Miami Makes Amazon's Short List for New Headquarters
The good news? Miami was selected from among 238 applicants for Amazon’s short list of potential sites for its second headquarters. The bad news? So were 19 other cities.
Amazon recently released the list of cities in the United States and Canada that it is considering as possible sites for its second headquarters. Its first headquarters is in Seattle. In September, Amazon issued a request for proposals (RFP) seeking bids for its new headquarters. The company said it is seeking an international hub with strong educational institutions and high quality of life that can support as many as 50,000 future employees. The company projects that it may need as many as 8 million square feet of space to house its new offices. In the RFP, Amazon said that its presence in Seattle had contributed roughly $38 billion to the city's economy over six years.
In response to the RFP, officials from South Florida decided to join forces in the effort, offering eight potential sites in Palm Beach, Broward, and Miami-Dade counties. The sites identified in the RFP response have not been made public due to confidentiality. In the proposal, officials planned to feature South Florida’s warm and sunny climate as an inviting contrast to Seattle’s cool and damp climate. They also planned to tout the region’s transportation options, including its three airports and the soon-to-open Brightline commuter train that will serve Miami, Fort Lauderdale, West Palm Beach, and eventually Orlando.
The City of Doral decided to submit its own proposal, offering Amazon 47 acres in its downtown area for the first phase of the HQ2 expansion. Future growth space for the project would include part of the 250-acre White golf course, which Codina and Lennar Homes bought in 2016 and had earmarked to use for single-family home development.
Bob Swindell, president of the Greater Fort Lauderdale Alliance, told the Sun-Sentinel Amazon’s selection of the region in its Top 20 is a “huge validation” as a prime site for headquarters and technology companies. The region already has many top headquarters companies including AutoNation, Citrix Systems, Ultimate Software, Office Depot, ADT security, Carnival Corp., and Ryder System.
While taxes and incentives may play a part in Amazon’s decision, “talent is going to be the biggest driver,” Swindell said. “Recruiting to South Florida is going to be pretty easy.”
In addition to Miami, other cities on the short list include Atlanta, Austin, Boston, Chicago, Columbus (Ohio), Dallas, Denver, Indianapolis, Los Angeles, Montgomery County (Maryland), Nashville, Newark, New York, Northern Virginia, Philadelphia, Pittsburgh, Raleigh (North Carolina), Toronto, and Washington, D.C.
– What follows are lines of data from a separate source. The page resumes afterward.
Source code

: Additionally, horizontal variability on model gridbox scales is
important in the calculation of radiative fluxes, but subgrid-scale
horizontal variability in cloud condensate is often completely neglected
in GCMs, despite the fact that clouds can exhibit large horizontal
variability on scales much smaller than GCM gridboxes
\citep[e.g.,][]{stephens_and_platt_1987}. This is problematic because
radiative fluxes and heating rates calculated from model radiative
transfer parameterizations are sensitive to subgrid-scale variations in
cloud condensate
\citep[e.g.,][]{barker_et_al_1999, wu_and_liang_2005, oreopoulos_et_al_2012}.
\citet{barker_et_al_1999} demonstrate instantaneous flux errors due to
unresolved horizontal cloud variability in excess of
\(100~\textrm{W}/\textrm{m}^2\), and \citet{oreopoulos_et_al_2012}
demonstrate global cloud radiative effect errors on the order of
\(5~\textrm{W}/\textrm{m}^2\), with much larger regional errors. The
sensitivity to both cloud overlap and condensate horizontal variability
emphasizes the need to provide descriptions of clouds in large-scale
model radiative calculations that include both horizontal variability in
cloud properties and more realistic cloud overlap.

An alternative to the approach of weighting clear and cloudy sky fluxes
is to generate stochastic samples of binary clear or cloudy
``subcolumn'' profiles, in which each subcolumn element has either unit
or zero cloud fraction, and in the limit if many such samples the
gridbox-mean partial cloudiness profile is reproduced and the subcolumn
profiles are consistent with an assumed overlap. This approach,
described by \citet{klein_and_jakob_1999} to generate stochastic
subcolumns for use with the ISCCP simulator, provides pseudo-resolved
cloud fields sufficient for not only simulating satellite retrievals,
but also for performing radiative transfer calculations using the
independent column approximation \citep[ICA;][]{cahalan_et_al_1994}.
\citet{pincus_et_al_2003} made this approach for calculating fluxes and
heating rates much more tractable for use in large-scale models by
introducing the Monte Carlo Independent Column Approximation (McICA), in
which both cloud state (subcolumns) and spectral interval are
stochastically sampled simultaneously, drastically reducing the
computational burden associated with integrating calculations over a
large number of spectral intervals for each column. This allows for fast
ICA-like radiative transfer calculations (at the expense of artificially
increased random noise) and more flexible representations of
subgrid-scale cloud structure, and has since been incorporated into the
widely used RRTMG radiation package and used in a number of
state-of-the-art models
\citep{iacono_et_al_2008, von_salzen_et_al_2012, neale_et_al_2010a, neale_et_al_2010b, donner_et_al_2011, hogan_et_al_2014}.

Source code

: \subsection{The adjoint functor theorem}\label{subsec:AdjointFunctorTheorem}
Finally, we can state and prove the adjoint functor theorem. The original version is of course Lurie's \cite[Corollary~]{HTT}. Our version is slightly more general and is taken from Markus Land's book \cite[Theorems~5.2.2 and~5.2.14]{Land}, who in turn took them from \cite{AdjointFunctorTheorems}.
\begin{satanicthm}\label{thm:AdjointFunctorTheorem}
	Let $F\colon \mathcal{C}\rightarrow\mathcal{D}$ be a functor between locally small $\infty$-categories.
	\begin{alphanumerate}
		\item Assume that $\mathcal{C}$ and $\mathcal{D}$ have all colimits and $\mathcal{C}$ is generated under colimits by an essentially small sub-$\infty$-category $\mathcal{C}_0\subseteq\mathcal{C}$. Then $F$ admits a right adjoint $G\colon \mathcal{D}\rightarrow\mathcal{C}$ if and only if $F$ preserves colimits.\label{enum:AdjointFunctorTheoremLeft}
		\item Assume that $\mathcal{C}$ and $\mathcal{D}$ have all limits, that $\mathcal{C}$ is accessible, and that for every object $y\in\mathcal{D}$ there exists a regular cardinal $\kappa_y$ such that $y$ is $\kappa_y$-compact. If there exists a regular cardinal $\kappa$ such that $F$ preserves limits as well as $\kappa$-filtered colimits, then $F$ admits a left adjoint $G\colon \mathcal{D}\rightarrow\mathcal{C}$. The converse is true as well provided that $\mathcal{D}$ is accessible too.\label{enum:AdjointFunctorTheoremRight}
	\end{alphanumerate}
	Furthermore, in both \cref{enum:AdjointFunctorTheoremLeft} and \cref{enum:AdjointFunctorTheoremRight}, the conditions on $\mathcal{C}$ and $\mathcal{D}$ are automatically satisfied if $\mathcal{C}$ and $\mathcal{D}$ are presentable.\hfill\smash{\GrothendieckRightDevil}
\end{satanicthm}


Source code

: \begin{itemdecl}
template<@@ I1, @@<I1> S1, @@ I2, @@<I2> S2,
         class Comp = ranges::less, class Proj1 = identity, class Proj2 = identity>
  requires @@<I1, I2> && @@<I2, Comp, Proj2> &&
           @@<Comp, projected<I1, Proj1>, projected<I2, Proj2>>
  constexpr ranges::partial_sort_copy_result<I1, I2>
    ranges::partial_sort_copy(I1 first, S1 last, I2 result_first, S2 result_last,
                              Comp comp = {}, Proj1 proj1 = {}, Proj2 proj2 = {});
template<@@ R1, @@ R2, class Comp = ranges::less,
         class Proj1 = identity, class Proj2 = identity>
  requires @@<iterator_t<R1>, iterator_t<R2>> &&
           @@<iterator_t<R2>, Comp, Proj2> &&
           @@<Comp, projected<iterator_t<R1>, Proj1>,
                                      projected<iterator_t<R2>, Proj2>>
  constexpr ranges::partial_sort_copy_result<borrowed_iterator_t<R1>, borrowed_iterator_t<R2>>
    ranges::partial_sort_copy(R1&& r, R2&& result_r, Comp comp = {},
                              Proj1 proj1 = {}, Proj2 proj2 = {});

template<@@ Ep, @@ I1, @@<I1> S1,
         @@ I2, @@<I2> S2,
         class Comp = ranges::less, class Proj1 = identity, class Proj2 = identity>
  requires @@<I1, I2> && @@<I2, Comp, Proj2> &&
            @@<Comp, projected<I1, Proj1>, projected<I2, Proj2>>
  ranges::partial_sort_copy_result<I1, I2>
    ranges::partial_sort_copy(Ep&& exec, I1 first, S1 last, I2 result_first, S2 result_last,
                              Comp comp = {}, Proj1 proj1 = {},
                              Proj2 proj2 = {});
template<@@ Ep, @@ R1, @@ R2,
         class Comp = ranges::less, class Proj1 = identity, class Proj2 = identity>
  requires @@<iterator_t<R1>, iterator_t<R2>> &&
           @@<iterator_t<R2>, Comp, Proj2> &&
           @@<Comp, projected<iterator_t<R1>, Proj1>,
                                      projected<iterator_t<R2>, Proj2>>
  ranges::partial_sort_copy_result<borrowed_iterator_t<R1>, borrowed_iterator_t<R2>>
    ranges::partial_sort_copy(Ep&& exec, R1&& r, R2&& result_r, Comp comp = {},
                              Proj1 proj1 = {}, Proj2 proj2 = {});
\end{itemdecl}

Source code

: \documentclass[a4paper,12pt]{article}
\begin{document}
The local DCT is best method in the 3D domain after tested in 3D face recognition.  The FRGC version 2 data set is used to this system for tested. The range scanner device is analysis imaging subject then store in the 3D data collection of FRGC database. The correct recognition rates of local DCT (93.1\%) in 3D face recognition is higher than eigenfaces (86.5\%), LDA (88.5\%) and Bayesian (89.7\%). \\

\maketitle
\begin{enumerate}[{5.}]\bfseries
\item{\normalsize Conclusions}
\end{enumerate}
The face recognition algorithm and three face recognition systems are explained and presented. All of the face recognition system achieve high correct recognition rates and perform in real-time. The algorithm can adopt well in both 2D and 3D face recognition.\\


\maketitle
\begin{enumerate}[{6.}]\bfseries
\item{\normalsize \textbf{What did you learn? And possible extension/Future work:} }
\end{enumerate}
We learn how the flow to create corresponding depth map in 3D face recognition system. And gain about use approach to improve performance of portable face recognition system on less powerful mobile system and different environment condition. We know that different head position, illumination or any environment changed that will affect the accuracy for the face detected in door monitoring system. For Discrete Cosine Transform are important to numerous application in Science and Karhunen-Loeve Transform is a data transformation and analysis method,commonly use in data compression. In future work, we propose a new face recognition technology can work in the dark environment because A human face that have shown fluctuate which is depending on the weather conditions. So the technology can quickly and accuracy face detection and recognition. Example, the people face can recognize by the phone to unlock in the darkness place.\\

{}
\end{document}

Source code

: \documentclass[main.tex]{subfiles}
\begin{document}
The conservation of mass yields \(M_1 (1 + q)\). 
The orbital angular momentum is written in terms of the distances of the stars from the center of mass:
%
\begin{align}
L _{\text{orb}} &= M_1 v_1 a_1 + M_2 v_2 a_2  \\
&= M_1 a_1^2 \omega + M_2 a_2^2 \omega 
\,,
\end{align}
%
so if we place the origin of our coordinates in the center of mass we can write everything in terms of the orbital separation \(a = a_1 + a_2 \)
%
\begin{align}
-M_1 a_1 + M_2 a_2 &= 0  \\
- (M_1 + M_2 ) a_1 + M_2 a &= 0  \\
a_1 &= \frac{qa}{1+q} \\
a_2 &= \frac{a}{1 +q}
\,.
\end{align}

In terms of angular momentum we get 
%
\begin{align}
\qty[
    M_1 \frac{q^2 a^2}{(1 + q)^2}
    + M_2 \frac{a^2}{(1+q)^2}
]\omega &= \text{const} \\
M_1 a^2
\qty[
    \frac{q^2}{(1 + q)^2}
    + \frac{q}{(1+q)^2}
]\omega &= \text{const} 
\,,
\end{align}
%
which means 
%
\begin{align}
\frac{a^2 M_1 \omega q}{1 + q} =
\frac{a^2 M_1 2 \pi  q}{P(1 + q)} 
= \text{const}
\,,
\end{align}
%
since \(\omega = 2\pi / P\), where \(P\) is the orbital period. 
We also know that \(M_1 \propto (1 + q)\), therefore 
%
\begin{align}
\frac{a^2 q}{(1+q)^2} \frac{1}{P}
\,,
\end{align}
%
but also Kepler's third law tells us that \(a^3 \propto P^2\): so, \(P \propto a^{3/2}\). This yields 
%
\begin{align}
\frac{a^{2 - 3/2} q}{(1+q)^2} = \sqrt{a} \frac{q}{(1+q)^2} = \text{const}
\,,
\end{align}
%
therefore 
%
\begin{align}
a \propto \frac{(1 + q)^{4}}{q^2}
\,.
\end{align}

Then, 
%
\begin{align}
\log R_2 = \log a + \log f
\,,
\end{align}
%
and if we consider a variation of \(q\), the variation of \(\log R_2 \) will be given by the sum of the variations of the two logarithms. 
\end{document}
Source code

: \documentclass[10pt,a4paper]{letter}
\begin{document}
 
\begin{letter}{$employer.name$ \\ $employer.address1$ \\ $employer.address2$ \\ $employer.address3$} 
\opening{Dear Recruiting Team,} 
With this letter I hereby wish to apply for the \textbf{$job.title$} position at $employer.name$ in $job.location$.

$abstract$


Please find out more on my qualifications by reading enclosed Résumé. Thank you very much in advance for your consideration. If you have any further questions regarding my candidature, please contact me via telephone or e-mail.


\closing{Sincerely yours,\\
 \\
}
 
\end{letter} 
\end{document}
Amazon said it now expects to hold discussions with the short-listed metro areas, but did not say when a final decision would be made.
One Miami neighborhood that has been named as a potential site for the headquarters is Overtown. Available land and its proximity to the new Brightline Miami Central Station were cited as factors. Overtown is also where David Beckham has plans to build a Major League Soccer Stadium.
Residents, however, are balking at suggestions of bringing to the headquarters to the neighborhood, fearing the type of gentrification and displacement of residents they’ve seen in the past.